(SUPPLIED MATERIAL)
# # # # #
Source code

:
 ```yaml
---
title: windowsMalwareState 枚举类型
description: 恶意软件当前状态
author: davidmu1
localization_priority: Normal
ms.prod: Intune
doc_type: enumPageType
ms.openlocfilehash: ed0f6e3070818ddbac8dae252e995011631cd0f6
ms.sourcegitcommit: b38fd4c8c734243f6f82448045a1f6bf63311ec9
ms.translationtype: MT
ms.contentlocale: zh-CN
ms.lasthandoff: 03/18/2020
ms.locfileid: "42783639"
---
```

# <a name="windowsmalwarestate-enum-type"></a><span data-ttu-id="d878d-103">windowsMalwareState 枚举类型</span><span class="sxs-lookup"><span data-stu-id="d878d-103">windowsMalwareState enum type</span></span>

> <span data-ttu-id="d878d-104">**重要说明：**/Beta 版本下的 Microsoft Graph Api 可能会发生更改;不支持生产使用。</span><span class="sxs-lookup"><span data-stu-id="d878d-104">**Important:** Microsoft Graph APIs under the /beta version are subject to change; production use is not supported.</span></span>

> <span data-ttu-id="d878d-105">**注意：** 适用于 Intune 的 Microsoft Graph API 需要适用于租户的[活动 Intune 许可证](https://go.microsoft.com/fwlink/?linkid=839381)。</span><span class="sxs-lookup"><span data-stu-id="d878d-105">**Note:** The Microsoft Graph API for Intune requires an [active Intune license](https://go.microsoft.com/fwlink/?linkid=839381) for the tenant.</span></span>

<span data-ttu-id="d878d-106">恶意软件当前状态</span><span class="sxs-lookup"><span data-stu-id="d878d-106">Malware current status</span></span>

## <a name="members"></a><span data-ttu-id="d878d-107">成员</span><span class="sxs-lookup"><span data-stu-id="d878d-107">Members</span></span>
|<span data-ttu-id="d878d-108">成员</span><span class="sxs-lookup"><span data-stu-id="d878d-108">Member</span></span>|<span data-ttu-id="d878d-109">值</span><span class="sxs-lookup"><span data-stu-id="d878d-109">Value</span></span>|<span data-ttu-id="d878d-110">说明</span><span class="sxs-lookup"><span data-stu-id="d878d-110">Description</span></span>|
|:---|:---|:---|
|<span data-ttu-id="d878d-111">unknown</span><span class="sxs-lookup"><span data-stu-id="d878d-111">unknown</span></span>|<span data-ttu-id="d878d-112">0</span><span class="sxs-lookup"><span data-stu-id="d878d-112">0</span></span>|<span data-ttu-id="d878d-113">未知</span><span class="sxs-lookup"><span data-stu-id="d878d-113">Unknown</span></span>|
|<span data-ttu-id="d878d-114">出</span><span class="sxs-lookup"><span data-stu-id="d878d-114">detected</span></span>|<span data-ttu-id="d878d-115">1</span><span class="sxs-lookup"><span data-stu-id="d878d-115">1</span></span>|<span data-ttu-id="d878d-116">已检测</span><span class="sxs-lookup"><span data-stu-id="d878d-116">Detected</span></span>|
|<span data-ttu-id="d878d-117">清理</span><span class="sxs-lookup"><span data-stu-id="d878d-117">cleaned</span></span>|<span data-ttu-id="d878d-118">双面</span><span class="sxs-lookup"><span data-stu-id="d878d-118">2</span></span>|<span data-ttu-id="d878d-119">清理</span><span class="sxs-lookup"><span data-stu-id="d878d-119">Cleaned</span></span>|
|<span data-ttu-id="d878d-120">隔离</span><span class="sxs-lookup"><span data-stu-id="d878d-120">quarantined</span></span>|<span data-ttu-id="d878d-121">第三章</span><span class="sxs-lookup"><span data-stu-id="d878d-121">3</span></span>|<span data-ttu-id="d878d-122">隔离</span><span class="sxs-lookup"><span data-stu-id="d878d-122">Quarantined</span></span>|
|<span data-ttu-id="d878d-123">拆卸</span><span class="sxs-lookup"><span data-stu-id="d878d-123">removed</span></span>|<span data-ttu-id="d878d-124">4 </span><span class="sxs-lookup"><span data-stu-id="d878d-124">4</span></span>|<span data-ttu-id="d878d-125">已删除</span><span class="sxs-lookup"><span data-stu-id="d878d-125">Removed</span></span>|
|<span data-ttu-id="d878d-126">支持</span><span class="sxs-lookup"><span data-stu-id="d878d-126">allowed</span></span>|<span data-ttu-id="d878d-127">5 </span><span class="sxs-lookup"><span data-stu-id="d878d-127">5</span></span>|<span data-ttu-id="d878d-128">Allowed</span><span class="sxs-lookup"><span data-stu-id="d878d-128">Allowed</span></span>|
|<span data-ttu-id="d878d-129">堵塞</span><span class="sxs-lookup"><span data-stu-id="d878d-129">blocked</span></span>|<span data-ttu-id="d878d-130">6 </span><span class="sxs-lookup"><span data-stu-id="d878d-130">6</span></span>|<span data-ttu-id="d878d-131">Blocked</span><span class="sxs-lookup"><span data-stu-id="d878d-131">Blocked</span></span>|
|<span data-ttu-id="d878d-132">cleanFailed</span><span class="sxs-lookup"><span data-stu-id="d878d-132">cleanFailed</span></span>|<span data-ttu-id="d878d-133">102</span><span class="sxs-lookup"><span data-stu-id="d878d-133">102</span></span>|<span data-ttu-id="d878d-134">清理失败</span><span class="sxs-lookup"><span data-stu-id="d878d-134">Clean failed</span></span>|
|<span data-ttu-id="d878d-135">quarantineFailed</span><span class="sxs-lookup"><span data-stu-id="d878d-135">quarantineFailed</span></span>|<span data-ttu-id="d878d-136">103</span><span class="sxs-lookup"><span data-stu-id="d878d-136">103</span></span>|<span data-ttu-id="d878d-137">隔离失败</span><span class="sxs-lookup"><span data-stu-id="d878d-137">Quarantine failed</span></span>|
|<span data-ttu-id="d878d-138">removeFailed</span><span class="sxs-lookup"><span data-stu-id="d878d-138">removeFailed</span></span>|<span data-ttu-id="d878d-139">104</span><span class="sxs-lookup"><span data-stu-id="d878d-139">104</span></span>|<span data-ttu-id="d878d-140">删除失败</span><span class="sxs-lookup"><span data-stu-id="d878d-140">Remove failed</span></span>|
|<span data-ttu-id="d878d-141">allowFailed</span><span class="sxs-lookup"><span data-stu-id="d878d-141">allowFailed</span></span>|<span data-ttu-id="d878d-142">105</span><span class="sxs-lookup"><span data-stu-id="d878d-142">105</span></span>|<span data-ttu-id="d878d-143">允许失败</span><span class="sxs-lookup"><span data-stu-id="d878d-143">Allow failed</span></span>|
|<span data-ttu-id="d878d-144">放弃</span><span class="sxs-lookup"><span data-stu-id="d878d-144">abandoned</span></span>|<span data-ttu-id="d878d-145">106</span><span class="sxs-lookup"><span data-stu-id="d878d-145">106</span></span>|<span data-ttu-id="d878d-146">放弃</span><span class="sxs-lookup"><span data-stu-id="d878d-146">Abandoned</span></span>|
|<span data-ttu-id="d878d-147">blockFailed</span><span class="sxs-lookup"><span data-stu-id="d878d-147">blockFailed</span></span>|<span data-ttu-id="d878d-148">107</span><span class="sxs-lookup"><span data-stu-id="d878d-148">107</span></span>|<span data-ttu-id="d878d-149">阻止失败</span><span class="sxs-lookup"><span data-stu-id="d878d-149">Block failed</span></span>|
# # # # #
(EXERCISE PROMPT) The expected result is a copy of each line in the records where "恶意软件当前状态" appears.

(RESULT FOR THIS EXERCISE)
description: 恶意软件当前状态
<span data-ttu-id="d878d-106">恶意软件当前状态</span><span class="sxs-lookup"><span data-stu-id="d878d-106">Malware current status</span></span>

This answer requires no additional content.